After this is done, the GeneChip must be scanned to get the experimental data off of it and into a usable form. As of this writing, two scanners are available, one built and branded by HP and the other built by HP and branded Affymetrix. The former is the older of the two, has lower resolution and needs an external laser feed which must be cooled and hand-tuned every few scans. Both use green (570 nm) laser light to fluoresce the markers, though in the latter scanner the light is generated by an internal laser diode. A scan takes between three and five minutes, and has 16 bits of dynamic range.

Affymetrix software takes the data file generated by the scanner, which is essentially an enormous high-res image of half a million little green dots, and generates data in a flat file from it. For each gene, statistical analysis is done and its relative amount of activation is uncovered. The system also supports running experimental and control cRNA on one chip, where each sample has markers that phosphoresce at a different wavelength. In this way any differences between experimental and control subjects can be immediately identified and grouped together, without a perl script acting as intermediary. Plus, running this way cuts grant expenditure firmly in half :-)

Notably, each probe on the GeneChip also has a near-identical probe with strands which have the middle nucleotide, the thirteenth on the strand, changed. This is referred to as the Perfect Match / Mismatch probe strategy, and accounts for any cross-hybridization problems not taken care of in probe selection. In any cases where it's not known whether the mRNA is from sense or anti-sense DNA, both probes are generated and used -- with 500,000 probes available and most genomes having well under 40,000 genes, there's some room for error.

Manufacturing and design:

(This is probably boredom central to the biology heads out there, but is pretty damn interesting when compared with the remarkably similar methods used to make the silicon in processors and whatnot.)

After a probe set has been designed in software, it needs to get on to the GeneChip to be of any use. Traditional gene expression analysis brews up the cDNA and distributes it on a membrane by hand or possibly a glass slide mechanically. To fit an entire genome, with redundancy, in such a small space, Affymetrix chose to use photolithographic techniques borrowed from processor manufacture.

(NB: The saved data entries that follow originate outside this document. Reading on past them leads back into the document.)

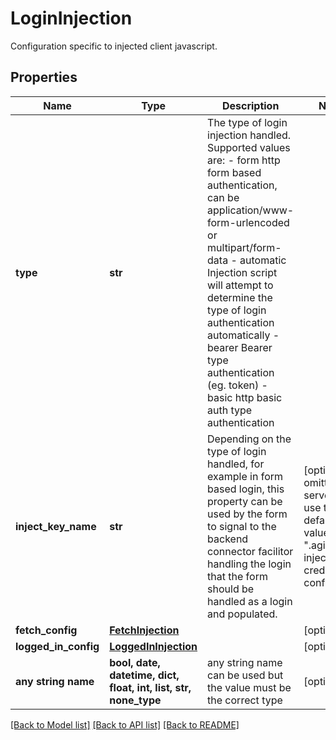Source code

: # LoginInjection

Configuration specific to injected client javascript. 

## Properties
Name | Type | Description | Notes
------------ | ------------- | ------------- | -------------
**type** | **str** | The type of login injection handled. Supported values are:  - form        http form based authentication, can be application/www-form-urlencoded or multipart/form-data  - automatic       Injection script will attempt to determine the type of login authentication automatically  - bearer       Bearer type authentication (eg. token)  - basic       http basic auth type authentication  | 
**inject_key_name** | **str** | Depending on the type of login handled, for example in form based login,  this property can be used by the form to signal to the backend connector facilitor  handling the login that the form should be handled as a login and populated.  | [optional]  if omitted the server will use the default value of ".agilicus-inject-credentials-config"
**fetch_config** | [**FetchInjection**](FetchInjection.md) |  | [optional] 
**logged_in_config** | [**LoggedInInjection**](LoggedInInjection.md) |  | [optional] 
**any string name** | **bool, date, datetime, dict, float, int, list, str, none_type** | any string name can be used but the value must be the correct type | [optional]

[[Back to Model list]](../README.md#documentation-for-models) [[Back to API list]](../README.md#documentation-for-api-endpoints) [[Back to README]](../README.md)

That is, instead of dripping anything anywhere, they build the cDNA layer by chemically doped layer, much the same way pathways and semiconductors are etched into a slab of silicon valley art glass.

GeneChip probe arrays begin life as a thin wafer of quartz, notably made of SiO2 rather than the unoxidized Si used in computer chips. This is washed in silane, which reacts with it to form the base layer of what will become billions of individual strands. Also, light sensitive linker molecules are attached just after this step, such that when exposed to light they will allow another linker molecule to bond to them. To begin the actual cDNA synthesis, a mask is placed over the wafer with holes cut where the arbitrary first nucleotide (say, atropine) should attach to a probe. Ultraviolet light is shown through the mask, and then the wafer is submerged in a solution containing atropine nucleotides with appropriate linker molecules bonded to both sides. These attach to the exposed linker molecules, and bingo, a single nucleotide strand of cDNA. The process continues with all of the other nucleotides, and is repeated with different masks until all 25-mer strands have been generated.

This would seem to need 4 nucleotide types * 25 nucleotides long = 100 steps of exposure to complete, but Affymetrix has crunched some more data and lowered that number. Algorithms are used during probe selection to keep probe growth rates roughly matched during this step, and to figure out when masks can be used twice for the same or different nucleotides (!).